ALL Warriors fans look back fondly on Saturday, April 27, 2007, as it was the day John Brain’s Worcester battlers pulled off the ‘great escape’ to survive the dreaded drop.

The atmosphere inside Sixways on that final day of the campaign was something special as the hosts summoned up a tremendous display of heart, courage and sheer bloody-minded determination to beat Saracens 22-7.

Warriors somehow managed to win four of their last six games that term to pull off a remarkable survival bid as they finished a point ahead of relegated Northampton Saints.

However, the 2006-07 season didn’t begin well for Warriors as they lost their first eight outings in a row, before finally getting a ‘W’ on the board by winning 20-17 at Saracens in round nine.

The class of 2013 have matched that unenviable record so far this term and will have to evoke the spirit of 2007 to have a hope of avoiding a second visit to the Championship in the space of three seasons.

While Worcester under the late Brain were little more than workmanlike, they were fiercely committed and never gave an inch, with a set-piece that was feared across the league.

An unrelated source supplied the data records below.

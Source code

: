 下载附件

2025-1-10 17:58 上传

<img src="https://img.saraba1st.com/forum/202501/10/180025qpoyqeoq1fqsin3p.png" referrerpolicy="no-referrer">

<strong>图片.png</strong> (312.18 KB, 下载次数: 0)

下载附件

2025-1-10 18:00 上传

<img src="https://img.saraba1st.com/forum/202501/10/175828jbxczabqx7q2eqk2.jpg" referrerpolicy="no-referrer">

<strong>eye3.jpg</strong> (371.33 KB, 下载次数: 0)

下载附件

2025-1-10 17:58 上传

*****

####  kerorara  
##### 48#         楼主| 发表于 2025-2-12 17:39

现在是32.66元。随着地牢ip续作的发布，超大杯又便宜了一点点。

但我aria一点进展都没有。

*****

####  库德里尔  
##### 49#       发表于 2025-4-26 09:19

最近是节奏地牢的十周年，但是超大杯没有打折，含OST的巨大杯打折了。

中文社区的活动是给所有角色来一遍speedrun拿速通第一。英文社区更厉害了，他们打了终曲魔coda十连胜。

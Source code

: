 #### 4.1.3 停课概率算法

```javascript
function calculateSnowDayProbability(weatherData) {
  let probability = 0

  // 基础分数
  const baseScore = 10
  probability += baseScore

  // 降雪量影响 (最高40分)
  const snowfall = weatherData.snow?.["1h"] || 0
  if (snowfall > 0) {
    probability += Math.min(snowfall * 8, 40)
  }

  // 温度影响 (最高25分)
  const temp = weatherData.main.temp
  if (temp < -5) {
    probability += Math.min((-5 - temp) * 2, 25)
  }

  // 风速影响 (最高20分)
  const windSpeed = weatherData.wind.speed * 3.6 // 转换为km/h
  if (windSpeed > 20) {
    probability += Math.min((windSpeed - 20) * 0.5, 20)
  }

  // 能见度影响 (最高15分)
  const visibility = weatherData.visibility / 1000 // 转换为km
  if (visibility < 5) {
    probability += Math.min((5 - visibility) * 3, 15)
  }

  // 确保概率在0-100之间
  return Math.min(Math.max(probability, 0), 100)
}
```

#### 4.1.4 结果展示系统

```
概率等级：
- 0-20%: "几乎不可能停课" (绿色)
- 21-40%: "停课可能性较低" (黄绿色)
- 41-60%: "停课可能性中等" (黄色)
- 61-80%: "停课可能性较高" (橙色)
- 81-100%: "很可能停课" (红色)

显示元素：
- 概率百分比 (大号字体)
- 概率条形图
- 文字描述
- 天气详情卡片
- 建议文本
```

The team that beat Sarries on that day, which has since been etched into Sixways folklore, included a host of Warriors legends, the likes of Tony Windo, Dale Rasmussen, Craig Gillies, Aleki Lutui, Pat Sanderson and Tevita Taumoepeau.

Does Dean Ryan have similar characters in his squad for the younger members to turn to for guidance and inspiration during these tough times? Looking down the current squad list, you’d have to say no.

One day after the ‘great escape’, Brain was unceremoniously sacked with Mike Ruddock being announced as his replacement amid a triumphant fanfare.

Arguably, the club has lurched from one disaster to another since that day with a series of coaching appointments that have all proved damaging in their own ways.

Ruddock persuaded the board to part with vast wedges of cash to bring in ex-international outside-backs of waning powers when it was painfully obvious the big bucks needed to be spent at half-back.

The Grand Slam winner’s three-year reign, which was littered with reports of divisions within the camp and issues with ‘player power’, ultimately ended with relegation.

Richard Hill was brought in as the saviour and he duly delivered promotion in his first season back. However, his time at the club has arguably been the most damaging period in Worcester’s modern history.

The decision to all but disband the thriving Sixways academy to prevent other clubs poaching Worcester’s top young players was so devastatingly short-sided and tantamount to vandalism. The repercussions will be felt for years to come.

For what it’s worth, I truly believe that, in Ryan, Warriors have finally got the right man at the helm.

He is going about repairing the damage done by his predecessors and putting in place robust structures to make sure the mistakes of the past are never repeated.

Nobody concerned with the club wants another season in the Championship, but it is hard to see how that can be avoided at the moment.